### PROBLEM DETAILS
Images are to be left out when the records below are printed word for word.

### DATA SHOWN
• • • • • • •
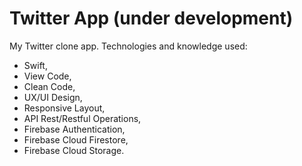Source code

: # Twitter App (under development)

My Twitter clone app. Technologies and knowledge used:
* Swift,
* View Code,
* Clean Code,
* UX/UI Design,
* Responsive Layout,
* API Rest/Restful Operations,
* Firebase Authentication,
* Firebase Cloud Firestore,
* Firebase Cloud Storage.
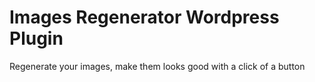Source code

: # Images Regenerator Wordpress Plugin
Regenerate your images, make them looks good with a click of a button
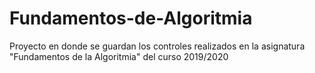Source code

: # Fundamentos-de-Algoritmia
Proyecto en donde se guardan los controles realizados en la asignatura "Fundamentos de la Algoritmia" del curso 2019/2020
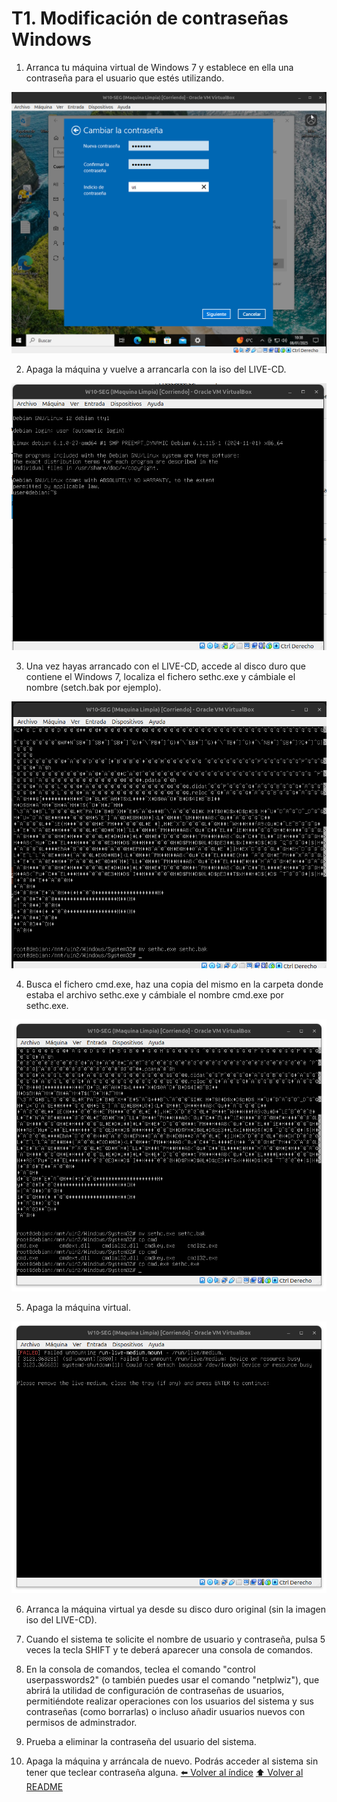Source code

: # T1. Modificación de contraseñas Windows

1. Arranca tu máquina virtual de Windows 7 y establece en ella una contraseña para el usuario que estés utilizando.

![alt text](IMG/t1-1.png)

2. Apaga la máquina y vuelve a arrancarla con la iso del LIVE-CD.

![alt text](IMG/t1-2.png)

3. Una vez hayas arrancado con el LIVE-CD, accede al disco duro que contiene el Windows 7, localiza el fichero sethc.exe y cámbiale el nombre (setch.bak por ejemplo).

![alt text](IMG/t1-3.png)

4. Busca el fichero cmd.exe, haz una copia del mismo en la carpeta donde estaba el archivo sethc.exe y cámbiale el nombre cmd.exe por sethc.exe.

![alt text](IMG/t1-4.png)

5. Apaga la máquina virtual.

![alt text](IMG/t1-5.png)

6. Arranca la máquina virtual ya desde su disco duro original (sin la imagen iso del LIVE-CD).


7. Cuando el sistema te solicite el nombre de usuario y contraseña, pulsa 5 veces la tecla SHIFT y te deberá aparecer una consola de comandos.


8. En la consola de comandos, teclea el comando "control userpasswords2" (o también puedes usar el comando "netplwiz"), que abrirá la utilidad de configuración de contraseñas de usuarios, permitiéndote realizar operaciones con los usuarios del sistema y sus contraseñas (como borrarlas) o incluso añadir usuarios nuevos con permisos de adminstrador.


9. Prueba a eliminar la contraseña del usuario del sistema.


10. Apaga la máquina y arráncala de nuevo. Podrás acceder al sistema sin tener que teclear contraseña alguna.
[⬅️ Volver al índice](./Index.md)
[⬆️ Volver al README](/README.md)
• • • • • • •
### RESPONSE TO THE TASK
Source code

: # Twitter App (under development)

My Twitter clone app. Technologies and knowledge used:
* Swift,
* View Code,
* Clean Code,
* UX/UI Design,
* Responsive Layout,
* API Rest/Restful Operations,
* Firebase Authentication,
* Firebase Cloud Firestore,
* Firebase Cloud Storage.
Source code

: # Images Regenerator Wordpress Plugin
Regenerate your images, make them looks good with a click of a button
Source code

: # Fundamentos-de-Algoritmia
Proyecto en donde se guardan los controles realizados en la asignatura "Fundamentos de la Algoritmia" del curso 2019/2020
Source code

: # T1. Modificación de contraseñas Windows

1. Arranca tu máquina virtual de Windows 7 y establece en ella una contraseña para el usuario que estés utilizando.

![alt text](IMG/t1-1.png)

2. Apaga la máquina y vuelve a arrancarla con la iso del LIVE-CD.

![alt text](IMG/t1-2.png)

3. Una vez hayas arrancado con el LIVE-CD, accede al disco duro que contiene el Windows 7, localiza el fichero sethc.exe y cámbiale el nombre (setch.bak por ejemplo).

![alt text](IMG/t1-3.png)

4. Busca el fichero cmd.exe, haz una copia del mismo en la carpeta donde estaba el archivo sethc.exe y cámbiale el nombre cmd.exe por sethc.exe.

![alt text](IMG/t1-4.png)

5. Apaga la máquina virtual.

![alt text](IMG/t1-5.png)

6. Arranca la máquina virtual ya desde su disco duro original (sin la imagen iso del LIVE-CD).


7. Cuando el sistema te solicite el nombre de usuario y contraseña, pulsa 5 veces la tecla SHIFT y te deberá aparecer una consola de comandos.


8. En la consola de comandos, teclea el comando "control userpasswords2" (o también puedes usar el comando "netplwiz"), que abrirá la utilidad de configuración de contraseñas de usuarios, permitiéndote realizar operaciones con los usuarios del sistema y sus contraseñas (como borrarlas) o incluso añadir usuarios nuevos con permisos de adminstrador.


9. Prueba a eliminar la contraseña del usuario del sistema.


10. Apaga la máquina y arráncala de nuevo. Podrás acceder al sistema sin tener que teclear contraseña alguna.
[⬅️ Volver al índice](./Index.md)
[⬆️ Volver al README](/README.md)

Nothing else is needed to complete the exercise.